● WORKING DATA
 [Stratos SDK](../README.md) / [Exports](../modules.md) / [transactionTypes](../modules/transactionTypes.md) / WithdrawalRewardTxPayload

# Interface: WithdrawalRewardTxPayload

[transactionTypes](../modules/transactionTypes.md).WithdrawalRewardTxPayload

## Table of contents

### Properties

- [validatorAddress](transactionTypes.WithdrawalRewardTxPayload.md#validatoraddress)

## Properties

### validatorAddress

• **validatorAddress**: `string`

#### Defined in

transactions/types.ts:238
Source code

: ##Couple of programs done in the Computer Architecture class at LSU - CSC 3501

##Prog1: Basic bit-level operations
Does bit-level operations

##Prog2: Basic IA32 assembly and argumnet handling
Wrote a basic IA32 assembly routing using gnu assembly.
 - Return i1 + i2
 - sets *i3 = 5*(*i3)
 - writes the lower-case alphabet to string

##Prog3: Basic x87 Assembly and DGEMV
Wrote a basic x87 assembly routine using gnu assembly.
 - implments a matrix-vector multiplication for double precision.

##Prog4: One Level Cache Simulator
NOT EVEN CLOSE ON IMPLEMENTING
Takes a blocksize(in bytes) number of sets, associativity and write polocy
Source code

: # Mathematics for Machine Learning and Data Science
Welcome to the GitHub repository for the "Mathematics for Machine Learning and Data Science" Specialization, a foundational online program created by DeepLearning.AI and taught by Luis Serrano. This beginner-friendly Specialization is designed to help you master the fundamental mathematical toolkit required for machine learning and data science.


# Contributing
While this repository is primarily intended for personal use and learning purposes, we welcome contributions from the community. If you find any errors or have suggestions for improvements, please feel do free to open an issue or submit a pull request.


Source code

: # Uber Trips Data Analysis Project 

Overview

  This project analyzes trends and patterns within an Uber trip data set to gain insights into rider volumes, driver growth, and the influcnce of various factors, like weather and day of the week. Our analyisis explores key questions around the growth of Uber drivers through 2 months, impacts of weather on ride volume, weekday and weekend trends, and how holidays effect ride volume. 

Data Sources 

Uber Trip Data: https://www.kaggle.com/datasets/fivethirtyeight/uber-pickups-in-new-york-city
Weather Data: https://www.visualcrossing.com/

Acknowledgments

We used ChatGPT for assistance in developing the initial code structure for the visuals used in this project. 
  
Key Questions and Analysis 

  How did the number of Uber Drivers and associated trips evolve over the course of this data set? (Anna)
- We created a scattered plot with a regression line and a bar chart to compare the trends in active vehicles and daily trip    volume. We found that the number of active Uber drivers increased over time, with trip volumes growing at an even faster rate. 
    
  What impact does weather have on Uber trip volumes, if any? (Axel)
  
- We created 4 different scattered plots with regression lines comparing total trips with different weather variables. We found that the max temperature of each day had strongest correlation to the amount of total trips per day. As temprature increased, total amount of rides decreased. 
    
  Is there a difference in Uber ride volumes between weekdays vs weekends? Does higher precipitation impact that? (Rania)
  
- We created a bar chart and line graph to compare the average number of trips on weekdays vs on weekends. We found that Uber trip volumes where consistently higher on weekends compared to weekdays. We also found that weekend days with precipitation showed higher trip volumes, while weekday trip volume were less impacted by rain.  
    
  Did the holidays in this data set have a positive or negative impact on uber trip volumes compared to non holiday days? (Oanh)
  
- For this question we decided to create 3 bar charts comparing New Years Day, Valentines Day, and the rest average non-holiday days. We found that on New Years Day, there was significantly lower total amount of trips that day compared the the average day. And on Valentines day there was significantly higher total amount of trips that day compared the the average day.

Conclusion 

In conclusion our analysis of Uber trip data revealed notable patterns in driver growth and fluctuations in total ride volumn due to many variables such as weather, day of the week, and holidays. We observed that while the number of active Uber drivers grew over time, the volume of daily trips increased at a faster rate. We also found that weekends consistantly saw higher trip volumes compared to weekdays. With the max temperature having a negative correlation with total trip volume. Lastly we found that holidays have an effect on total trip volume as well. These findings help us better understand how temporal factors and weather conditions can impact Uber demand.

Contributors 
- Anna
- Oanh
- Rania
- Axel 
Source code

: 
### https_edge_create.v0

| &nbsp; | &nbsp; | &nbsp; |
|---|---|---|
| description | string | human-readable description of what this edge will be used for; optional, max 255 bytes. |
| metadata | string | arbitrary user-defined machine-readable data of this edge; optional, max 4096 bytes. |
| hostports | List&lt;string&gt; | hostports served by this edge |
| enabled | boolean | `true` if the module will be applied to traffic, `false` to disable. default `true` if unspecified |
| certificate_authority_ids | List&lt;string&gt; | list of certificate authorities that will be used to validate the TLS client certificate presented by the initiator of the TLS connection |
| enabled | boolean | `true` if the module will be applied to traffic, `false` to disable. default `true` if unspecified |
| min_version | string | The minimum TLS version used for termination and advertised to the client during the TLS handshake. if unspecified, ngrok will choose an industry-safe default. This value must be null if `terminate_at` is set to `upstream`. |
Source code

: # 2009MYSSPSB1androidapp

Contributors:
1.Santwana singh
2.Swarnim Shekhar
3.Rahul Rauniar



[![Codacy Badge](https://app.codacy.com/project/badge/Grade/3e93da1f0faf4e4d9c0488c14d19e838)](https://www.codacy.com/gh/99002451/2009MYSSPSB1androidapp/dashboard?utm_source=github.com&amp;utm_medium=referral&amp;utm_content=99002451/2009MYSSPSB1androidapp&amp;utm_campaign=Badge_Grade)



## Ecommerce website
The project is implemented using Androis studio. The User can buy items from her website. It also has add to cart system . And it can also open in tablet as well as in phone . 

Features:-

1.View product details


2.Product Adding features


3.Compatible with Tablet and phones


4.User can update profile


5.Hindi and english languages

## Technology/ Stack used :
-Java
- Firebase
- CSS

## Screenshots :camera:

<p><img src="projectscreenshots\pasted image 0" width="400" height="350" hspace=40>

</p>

● TASK OBJECTIVE
Search the listing for "using" and copy each line holding it.

● WRITTEN RESPONSE
Wrote a basic IA32 assembly routing using gnu assembly.
Wrote a basic x87 assembly routine using gnu assembly.
The project is implemented using Androis studio. The User can buy items from her website. It also has add to cart system . And it can also open in tablet as well as in phone . 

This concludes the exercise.